Router – Effects of having a rapid ARP flush

arpnetworkingredundancyrouterswitch

So the scenario is we have a web server at our colocation. In front of that web server are two SonicWalls and two L2 non-stacking managed switches. We're trying to find an efficient way to set up redundancy on all levels here (router, switch, machine) with the equipment we already own (so please, no "Go buy X" answers). The SonicWalls have an active/passive HA link, the switches have nothing, and the machine has dual NICs teamed with the same IP address (different MACs).

So each router has a link to each switch. The switches have a trunk link between each other and each switch has a connection to the dual NIC on the PC. Right now, the redundancy works such that I can kill the link between the router/switch or the switch/pc and I still have network access. To accomplish this, I set the ARP flush to 2 minutes on the Sonicwalls (lowest it would go) and 60 seconds on the switches). I can set up a constant PING on the machine and then remove one of the links. I have usually 20-30 seconds down time and then the ping starts back up.

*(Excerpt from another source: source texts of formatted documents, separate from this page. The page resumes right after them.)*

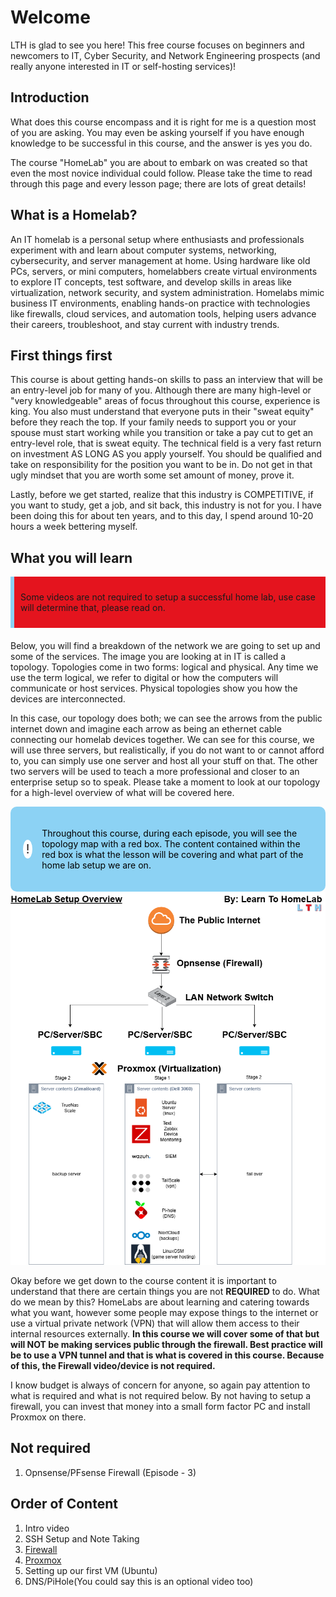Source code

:# Welcome
LTH is glad to see you here! This free course focuses on beginners and newcomers to IT, Cyber Security, and Network Engineering prospects (and really anyone interested in IT or self-hosting services)!
## Introduction
What does this course encompass and it is right for me is a question most of you are asking. You may even be asking yourself if you have enough knowledge to be successful in this course, and the answer is yes you do. 

The course "HomeLab" you are about to embark on was created so that even the most novice individual could follow. Please take the time to read through this page and every lesson page; there are lots of great details!

## What is a Homelab? 
An IT homelab is a personal setup where enthusiasts and professionals experiment with and learn about computer systems, networking, cybersecurity, and server management at home. Using hardware like old PCs, servers, or mini computers, homelabbers create virtual environments to explore IT concepts, test software, and develop skills in areas like virtualization, network security, and system administration. Homelabs mimic business IT environments, enabling hands-on practice with technologies like firewalls, cloud services, and automation tools, helping users advance their careers, troubleshoot, and stay current with industry trends.

## First things first
This course is about getting hands-on skills to pass an interview that will be an entry-level job for many of you. Although there are many high-level or "very knowledgeable" areas of focus throughout this course, experience is king. You also must understand that everyone puts in their "sweat equity" before they reach the top. If your family needs to support you or your spouse must start working while you transition or take a pay cut to get an entry-level role, that is sweat equity. The technical field is a very fast return on investment AS LONG AS you apply yourself. You should be qualified and take on responsibility for the position you want to be in. Do not get in that ugly mindset that you are worth some set amount of money, prove it. 

Lastly, before we get started, realize that this industry is COMPETITIVE, if you want to study, get a job, and sit back, this industry is not for you. I have been doing this for about ten years, and to this day, I spend around 10-20 hours a week bettering myself. 

## What you will learn

<!DOCTYPE html>
<html lang="en">
<head>
<meta charset="UTF-8">
<meta name="viewport" content="width=device-width, initial-scale=1.0">
<title>Warning Box Example</title>
<style>
.warning-box {
    background-color: #E4141E; /* Light red background color */
    border-left: 6px solid #8CD2F4; /* Red border on the left side */
    padding: 10px; /* Padding inside the box */
    margin-bottom: 20px; /* Margin at the bottom to separate from other content */
    /* You can add more styles as needed */
}
</style>
</head>
<body>

<div class="warning-box">
    <p>Some videos are not required to setup a successful home lab, use case will determine that, please read on.</p>
</div>

</body>
</html>

Below, you will find a breakdown of the network we are going to set up and some of the services. The image you are looking at in IT is called a topology. Topologies come in two forms: logical and physical. Any time we use the term logical, we refer to digital or how the computers will communicate or host services. Physical topologies show you how the devices are interconnected. 

In this case, our topology does both; we can see the arrows from the public internet down and imagine each arrow as being an ethernet cable connecting our homelab devices together. We can see for this course, we will use three servers, but realistically, if you do not want to or cannot afford to, you can simply use one server and host all your stuff on that. The other two servers will be used to teach a more professional and closer to an enterprise setup so to speak. Please take a moment to look at our topology for a high-level overview of what will be covered here. 

<!DOCTYPE html>
<html lang="en">
<head>
<meta charset="UTF-8">
<meta name="viewport" content="width=device-width, initial-scale=1.0">
<title>Informative Section</title>
<style>
.informative-section {
    background-color: #8CD2F4; /* light blue background color */
    color: black; /* Text color to contrast with dark background */
    padding: 20px; /* Padding inside the box */
    border-radius: 10px; /* Rounded corners */
    display: flex;
    align-items: center;
}
.circle-emoji {
    width: 50px;
    height: 30px;
    border-radius: 50%;
    background-color: white;
    display: flex;
    justify-content: center;
    align-items: center;
    margin-right: 15px;
    font-size: 20px;
    color: #231F20; /* Dark gray color for the exclamation mark */
}
</style>
</head>
<body>

<div class="informative-section">
    <div class="circle-emoji">!</div>
    <p>Throughout this course, during each episode, you will see the topology map with a red box. The content contained within the red box is what the lesson will be covering and what part of the home lab setup we are on.</p>
</div>

</body>
</html>
<a href="/images/start guide/course flow.png" class="image-expand">
    <img src="/images/start guide/course flow.png" alt="Description of your image">
</a>

Okay before we get down to the course content it is important to understand that there are certain things you are not **REQUIRED** to do. What do we mean by this? HomeLabs are about learning and catering towards what you want, however some people may expose things to the internet or use a virtual private network (VPN) that will allow them access to their internal resources externally. **In this course we will cover some of that but will NOT be making services public through the firewall. Best practice will be to use a VPN tunnel and that is what is covered in this course. Because of this, the Firewall video/device is not required.**

I know budget is always of concern for anyone, so again pay attention to what is required and what is not required below. By not having to setup a firewall, you can invest that money into a small form factor PC and install Proxmox on there. 

## Not required
1. Opnsense/PFsense Firewall (Episode - 3)

## Order of Content
1. Intro video
2. SSH Setup and Note Taking
3. [Firewall](/en/Homelab_series/Firewall_install_pfsense_opnsense)
4. [Proxmox](/en/Homelab_series/Proxmox_Installation_Guide)
5. Setting up our first VM (Ubuntu)
6. DNS/PiHole(You could say this is an optional video too)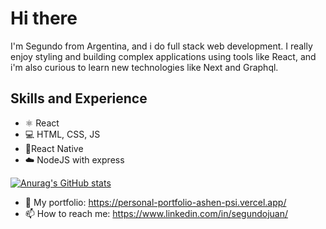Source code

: # Hi there 

I'm Segundo from Argentina, and i do full stack web development. I really enjoy styling and building complex applications using tools like React, and i'm also curious to learn new technologies like Next and Graphql.

## Skills and Experience
* ⚛️ React
* 💻️ HTML, CSS, JS
* 📱️React Native
* ☁️ NodeJS with express 

[![Anurag's GitHub stats](https://github-readme-stats.vercel.app/api?username=jsegundo)](https://github.com/anuraghazra/github-readme-stats)



- 💼️ My portfolio: https://personal-portfolio-ashen-psi.vercel.app/
- 📫 How to reach me: https://www.linkedin.com/in/segundojuan/

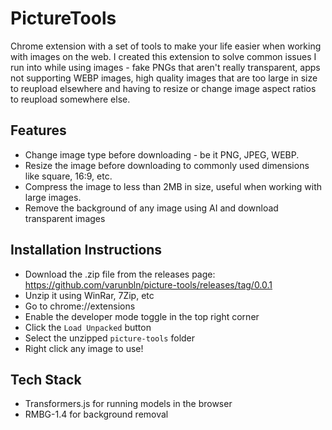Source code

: # PictureTools

Chrome extension with a set of tools to make your life easier when working with images on the web. I created this extension to solve common issues I run into while using images - fake PNGs that aren't really transparent, apps not supporting WEBP images, high quality images that are too large in size to reupload elsewhere and having to resize or change image aspect ratios to reupload somewhere else.

## Features

- Change image type before downloading - be it PNG, JPEG, WEBP.
- Resize the image before downloading to commonly used dimensions like square, 16:9, etc.
- Compress the image to less than 2MB in size, useful when working with large images.
- Remove the background of any image using AI and download transparent images

## Installation Instructions

- Download the .zip file from the releases page: https://github.com/varunbln/picture-tools/releases/tag/0.0.1
- Unzip it using WinRar, 7Zip, etc
- Go to chrome://extensions
- Enable the developer mode toggle in the top right corner
- Click the `Load Unpacked` button
- Select the unzipped `picture-tools` folder
- Right click any image to use!

## Tech Stack

- Transformers.js for running models in the browser
- RMBG-1.4 for background removal

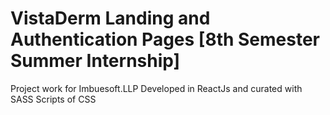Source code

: # VistaDerm Landing and Authentication Pages [8th Semester Summer Internship]
Project work for Imbuesoft.LLP
Developed in ReactJs and curated with SASS Scripts of CSS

My question is, what are the negative effects of having this low arp flush time? The server runs an online testing platform that people use, and in some cases they'll be downloading audio files. I was told by a peer that if they're downloading a file and the arp cache is flushed on the router, they'll lose their download. My understanding with TCP was that if it doesn't get an ACK in response, it will keep resending that same packet until it does? Given this information, can you see any issues that I might run into?

Best Answer

On networks I have worked on in the past servers that had redundant links had the same MAC address for both links, that MAC address was used for the main traffic to & from the server and the native MAC addresses were used for keep-alives between the links. That method removes the need for constant ARP cache clearing.

Anyway, in answer to your question, yes TCP will retry if necessary, but it probably wouldn't be required because the device that had just had its ARP cache emptied would simply send an ARP request as it would do on its first attempt to contact the device with the uncached address. On the switches, as you may be aware, the address cache will be repopulated almost instantly because it will learn addresses as soon as traffic with an unknown MAC flows through it.